Robotic Process Automation (RPA)
End repetitive work with unlimited bots.
Appian’s Low Code RPA is to transform mundane, repetitive human tasks, such as filling out an insurance form or looking up a registration number online, into robotic tasks. With the Task Recorder, users can record their daily task once and have the robot execute the task as many times as they want.

Task Recorder
To record the task, users can use the Task Recorder to automatically record the task while users interact with the elements on the screen. To record user actions, task recorder identifies the element through accessing its underlying code, eg. element's name or CSS #id selector.

The example above shows how the task recorder records the action of clicking into the search bar by identifying the name of the search bar element.
When the system doesn't have access to the underlying code
Sometimes, Task Recorder can’t identify the underlying code of an element, such as when using a virtual machine. Users have to use an external screenshot tool to take a screenshot of the element, than manually upload the screenshot to the robotic process as an identifier of the element.
This breaks the Task Recorder's user flow, and makes it a lot harder for user to navigate the process. Below is the example of the external image capture tool and manually configure image recoginition in the task recorder.

How can we incorporate a Image Capture Mode into the Task Recorder?

We started the design process by collaborating with the PM to write a UX Brief to get an initial understanding of the problem:

After understanding the feature’s target users as both new and experienced Appian Developers who need to configure robotic processes, we conducted user interviews with 4 Appian Developers from the Costumer Success Department with varying levels of familiarity with the Task Recorder.

Based on the data collected and the analysis, we mapped out an initial user flow that outlines how users can switch to Image Capture Mode within the Task Recorder. This mode allows them to take screenshots of uninteractable elements while the screen freezes, then switch out to Interaction Mode after screen capture is done.
However, one question remains: how does the system record actions user performs after they screen-captured the element?

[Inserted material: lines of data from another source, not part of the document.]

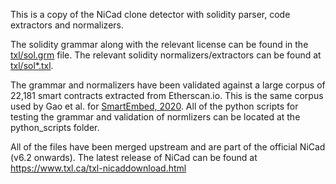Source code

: This is a copy of the NiCad clone detector with solidity parser, code extractors and normalizers.

The solidity grammar along with the relevant license can be found in the [txl/sol.grm](https://github.com/eff-kay/nicad6/blob/master/txl/sol.grm) file. 
The relevant solidity normalizers/extractors can be found at [txl/sol*.txl](https://github.com/eff-kay/nicad6/tree/master/txl).

The grammar and normalizers have been validated against a large corpus of 22,181 smart contracts extracted from Etherscan.io. This is the same corpus used by Gao et al. for [SmartEmbed, 2020](https://github.com/beyondacm/SmartEmbed). All of the python scripts for testing the grammar and validation of normlizers can be located at the python_scripts folder.

All of the files have been merged upstream and are part of the official NiCad (v6.2 onwards).
The latest release of NiCad can be found at https://www.txl.ca/txl-nicaddownload.html
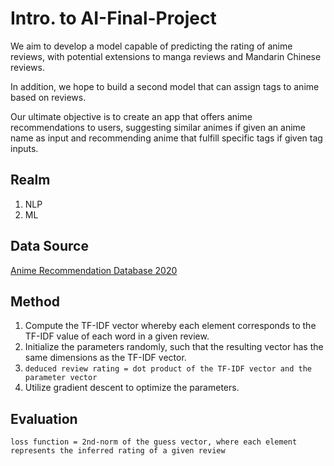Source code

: # Intro. to AI-Final-Project
We aim to develop a model capable of predicting the rating of anime reviews, with potential extensions to manga reviews and Mandarin Chinese reviews. 

In addition, we hope to build a second model that can assign tags to anime based on reviews. 

Our ultimate objective is to create an app that offers anime recommendations to users, suggesting similar animes if given an anime name as input and recommending anime that fulfill specific tags if given tag inputs.

## Realm
1. NLP
2. ML

## Data Source
[Anime Recommendation Database 2020](https://www.kaggle.com/datasets/hernan4444/anime-recommendation-database-2020)

## Method
1. Compute the TF-IDF vector whereby each element corresponds to the TF-IDF value of each word in a given review.
2. Initialize the parameters randomly, such that the resulting vector has the same dimensions as the TF-IDF vector.
3. `deduced review rating = dot product of the TF-IDF vector and the parameter vector`
4. Utilize gradient descent to optimize the parameters.

## Evaluation
`loss function = 2nd-norm of the guess vector, where each element represents the inferred rating of a given review`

The majority of our solution finding process happened when we iterate using low-fidelity prototypes. This is the fastest way for us to visualize and test out potential designs.
Through constantly being challenged by my Head of Design in the review sessions, this iterative process allowed us to think creatively and outside of the box: challenge the established design conventions while keep a consistent user flow. Each iteration and critique drives us to a more intuitive user experience for a complex B2B user flow.

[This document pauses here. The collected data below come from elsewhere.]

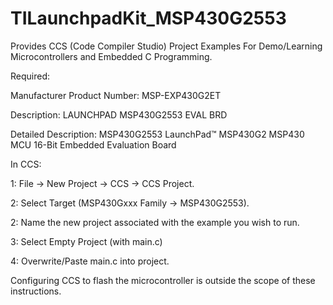 # TILaunchpadKit_MSP430G2553
Provides CCS (Code Compiler Studio) Project Examples For Demo/Learning Microcontrollers and Embedded C Programming. 

Required:

Manufacturer Product Number: MSP-EXP430G2ET

Description: LAUNCHPAD MSP430G2553 EVAL BRD

Detailed Description: MSP430G2553 LaunchPad™ MSP430G2 MSP430 MCU 16-Bit Embedded Evaluation Board


In CCS:

1: File -> New Project -> CCS -> CCS Project.

2: Select Target (MSP430Gxxx Family -> MSP430G2553).

2: Name the new project associated with the example you wish to run.

3: Select Empty Project (with main.c)

4: Overwrite/Paste main.c into project.

Configuring CCS to flash the microcontroller is outside the scope of these instructions.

Iteration 1: A Seperate Image Capture and Interaction Action
The first iteration of the design focuses too much on designing the "perfect screen capture tool".
We dived into the rabbit hole of screen capture, guided by the apparent title of the project, "Image Capture Mode". We came up with multiple designs on recommending padding space, zoom in/out, taking multiple screenshots, etc.


How to combine user action with the captured element becomes a roadblock. In this iteration, we designed a separate "image capture" action as the first step. In the next step, user then needs to perform a click on the screen for Task Recorder to record a click action, or manually add a click in the locate image action.
Perform click sction for the task recorder to record user click. User then manually link two actions together.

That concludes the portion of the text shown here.